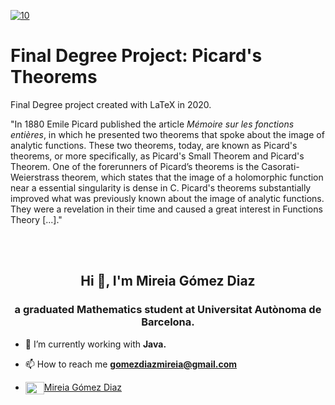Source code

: <a href="https://imgbb.com/"><img src="https://i.ibb.co/mcKLrrN/3.png" alt="10" border="0" /></a>

# Final Degree Project: Picard's Theorems

Final Degree project created with LaTeX in 2020. 

"In 1880 Emile Picard published the article <i>Mémoire sur les fonctions entières</i>, in which he presented two theorems that spoke about the image of analytic functions. These two theorems, today, are known as Picard's theorems, or more specifically, as Picard's Small Theorem and Picard's Theorem.
One of the forerunners of Picard’s theorems is the Casorati-Weierstrass theorem, which states that the image of a holomorphic function near a
essential singularity is dense in C.
Picard's theorems substantially improved what was previously known about the image of analytic functions. They were a revelation in their time and caused a great interest in Functions Theory [...]."



<br>
<br>

<h2 align="center">Hi 👋, I'm Mireia Gómez Diaz</h2>
<h3 align="center">a graduated Mathematics student at Universitat Autònoma de Barcelona.</h3>

- 🌱 I’m currently working with **Java.**

- 📫 How to reach me **gomezdiazmireia@gmail.com**

- <a href="https://www.linkedin.com/in/mireia-gómez-diaz-4322221b0/" target="blank"><img align="center" src="https://cdn.jsdelivr.net/npm/simple-icons@3.0.1/icons/linkedin.svg" alt="Mireia Gómez Diaz" height="20" width="30" />Mireia Gómez Diaz</a> 
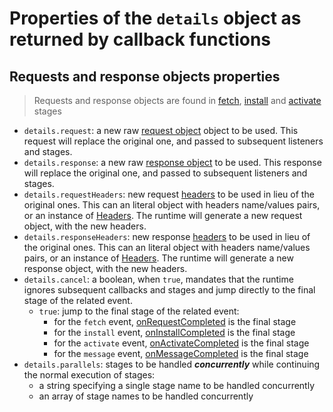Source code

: # Properties of the `details` object as returned by callback functions

## Requests and response objects properties
> Requests and response objects are found in [fetch](../../stages/events/fetch/index.md), [install](../../stages/events/install/index.md) and [activate](../../stages/events/activate/index.md) stages

- `details.request`: a new raw [request object](https://developer.mozilla.org/en-US/docs/Web/API/Request) object to be used. This request will replace the original one, and passed to subsequent listeners and stages.
- `details.response`: a new raw [response object](https://developer.mozilla.org/en-US/docs/Web/API/Response) to be used. This response will replace the original one, and passed to subsequent listeners and stages.
- `details.requestHeaders`: new request [headers](https://developer.mozilla.org/en-US/docs/Web/API/Request/headers) to be used in lieu of the original ones. This can an literal object with headers name/values pairs, or an instance of [Headers](https://developer.mozilla.org/en-US/docs/Web/API/Headers). The runtime will generate a new request object, with the new headers.
- `details.responseHeaders`: new response [headers](https://developer.mozilla.org/en-US/docs/Web/API/Response/headers) to be used in lieu of the original ones. This can an literal object with headers name/values pairs, or an instance of [Headers](https://developer.mozilla.org/en-US/docs/Web/API/Headers). The runtime will generate a new response object, with the new headers.
- `details.cancel`: a boolean, when `true`, mandates that the runtime ignores subsequent callbacks and stages and jump directly to the final stage of the related event.
    - `true`: jump to the final stage of the related event:
        - for the `fetch` event, [onRequestCompleted](../../stages/events/fetch/onRequestCompleted/index.md) is the final stage
        - for the `install` event, [onInstallCompleted](../../stages/events/install/onInstallCompleted/index.md) is the final stage
        - for the `activate` event, [onActivateCompleted](../../stages/events/activate/onInstallCompleted/index.md) is the final stage
        - for the `message` event, [onMessageCompleted](../../stages/events/message/onMessageCompleted/index.md) is the final stage
- `details.parallels`: stages to be handled ***concurrently*** while continuing the normal execution of stages:
    - a string specifying a single stage name to be handled concurrently
    - an array of stage names to be handled concurrently
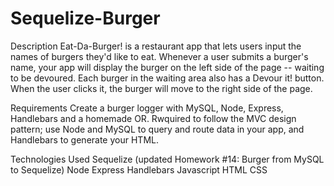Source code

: # Sequelize-Burger
Description Eat-Da-Burger! is a restaurant app that lets users input the names of burgers they'd like to eat. Whenever a user submits a burger's name, your app will display the burger on the left side of the page -- waiting to be devoured. Each burger in the waiting area also has a Devour it! button. When the user clicks it, the burger will move to the right side of the page.

Requirements Create a burger logger with MySQL, Node, Express, Handlebars and a homemade OR. Rwquired to follow the MVC design pattern; use Node and MySQL to query and route data in your app, and Handlebars to generate your HTML.

Technologies Used Sequelize (updated Homework #14: Burger from MySQL to Sequelize) Node Express Handlebars Javascript HTML CSS
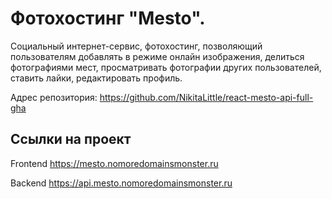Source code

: # Фотохостинг "Mesto".
Социальный интернет-сервис, фотохостинг, позволяющий пользователям добавлять в режиме онлайн изображения, делиться фотографиями мест, просматривать фотографии других пользователей, ставить лайки, редактировать профиль.

Адрес репозитория: https://github.com/NikitaLittle/react-mesto-api-full-gha

## Ссылки на проект

Frontend https://mesto.nomoredomainsmonster.ru

Backend https://api.mesto.nomoredomainsmonster.ru
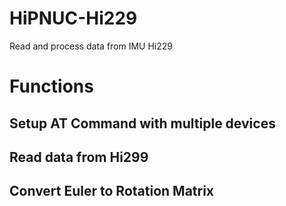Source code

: # HiPNUC-Hi229
Read and process data from IMU Hi229

<h1> Functions
   <h2> Setup AT Command with multiple devices
   <h2> Read data from Hi299
   <h2> Convert Euler to Rotation Matrix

==============================

__EXERCISE GOAL__: Take every line above that includes the string "from" and return it.

__ANSWER FOR THIS EXERCISE__:
Technologies Used Sequelize (updated Homework #14: Burger from MySQL to Sequelize) Node Express Handlebars Javascript HTML CSS
Read and process data from IMU Hi229
   <h2> Read data from Hi299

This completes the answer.